Activity
Only those lines running from the line that contains "6. 个人信息安全影响评估报告表明存在高风险时。" through the end of the material are to be written out, each exactly as shown.

+++ Working data

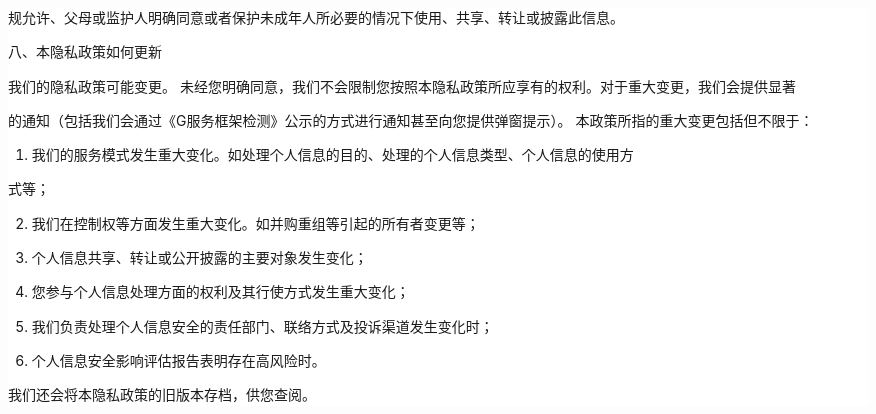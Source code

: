 规允许、父母或监护人明确同意或者保护未成年人所必要的情况下使用、共享、转让或披露此信息。

八、本隐私政策如何更新

我们的隐私政策可能变更。
未经您明确同意，我们不会限制您按照本隐私政策所应享有的权利。对于重大变更，我们会提供显著

的通知（包括我们会通过《G服务框架检测》公示的方式进行通知甚至向您提供弹窗提示）。 本政策所指的重大变更包括但不限于：

1. 我们的服务模式发生重大变化。如处理个人信息的目的、处理的个人信息类型、个人信息的使用方

式等；

2. 我们在控制权等方面发生重大变化。如并购重组等引起的所有者变更等；

3. 个人信息共享、转让或公开披露的主要对象发生变化；

4. 您参与个人信息处理方面的权利及其行使方式发生重大变化；

5. 我们负责处理个人信息安全的责任部门、联络方式及投诉渠道发生变化时；

6. 个人信息安全影响评估报告表明存在高风险时。

我们还会将本隐私政策的旧版本存档，供您查阅。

++++++

Solved problem
6. 个人信息安全影响评估报告表明存在高风险时。

我们还会将本隐私政策的旧版本存档，供您查阅。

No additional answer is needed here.